Periodic Reporting and Audited Financial Statements

We have registered our units, common stock and warrants under the Securities Exchange Act of 1934, as amended, and have reporting obligations, including the requirement that we file annual, quarterly and current reports with the SEC. In accordance with the requirements of the Securities Exchange Act of 1934, our annual reports will contain financial statements audited and reported on by our independent registered public accountants.

We will provide stockholders with audited financial statements of the prospective target business as part of the proxy solicitation materials sent to stockholders to assist them in assessing the target business. In all likelihood, these financial statements will need to be prepared in accordance with United States generally accepted accounting principles. We cannot assure you that any particular target business identified by us as a potential acquisition candidate will have financial statements prepared in accordance with United States generally accepted accounting principles or that the potential target business will be able to prepare its financial statements in accordance with United States generally accepted accounting principles.

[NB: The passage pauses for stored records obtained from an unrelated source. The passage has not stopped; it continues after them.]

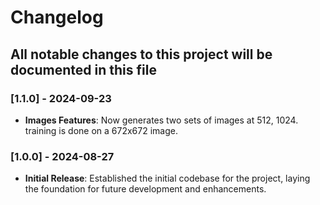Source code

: # Changelog

## All notable changes to this project will be documented in this file

### [1.1.0] - 2024-09-23

- **Images Features**: Now generates two sets of images at 512, 1024. training is done on a 672x672 image.

### [1.0.0] - 2024-08-27

- **Initial Release**: Established the initial codebase for the project, laying the foundation for future development and enhancements.
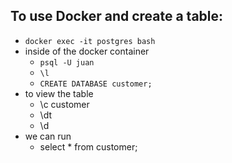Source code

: ## To use Docker and create a table:
+ `docker exec -it postgres bash`
+ inside of the docker container
    * `psql -U juan`
    * `\l`
    * `CREATE DATABASE customer;`
+ to view the table
    *  \c customer
    *   \dt
    *   \d
+ we can run
    * select * from customer;

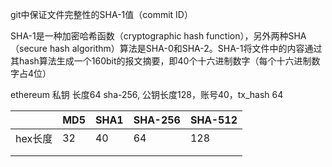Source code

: git中保证文件完整性的SHA-1值（commit ID）

SHA-1是一种加密哈希函数（cryptographic hash function），另外两种SHA（secure hash algorithm）算法是SHA-0和SHA-2。SHA-1将文件中的内容通过其hash算法生成一个160bit的报文摘要，即40个十六进制数字（每个十六进制数字占4位）

ethereum 私钥 长度64 sha-256, 公钥长度128，账号40，tx_hash 64



|         | MD5  | SHA1 | SHA-256 | SHA-512 |
| ------- | ---- | ---- | ------- | ------- |
| hex长度 | 32   | 40   | 64      | 128     |
|         |      |      |         |         |
|         |      |      |         |         |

To the extent that this requirement cannot be met, we may not be able to acquire the proposed target business. While this may limit the pool of potential acquisition candidates, we do not believe that this limitation will be material.

Comparison to offerings of blank check companies under Rule 419

The following table compares and contrasts the terms of our offering and the terms of an offering of blank check companies under Rule 419 promulgated by the SEC assuming that the gross proceeds, underwriting discounts and underwriting expenses for the Rule 419 offering are the same as this offering and that the underwriters will not exercise their over-allotment option. None of the terms of a Rule 419 offering will apply to this offering.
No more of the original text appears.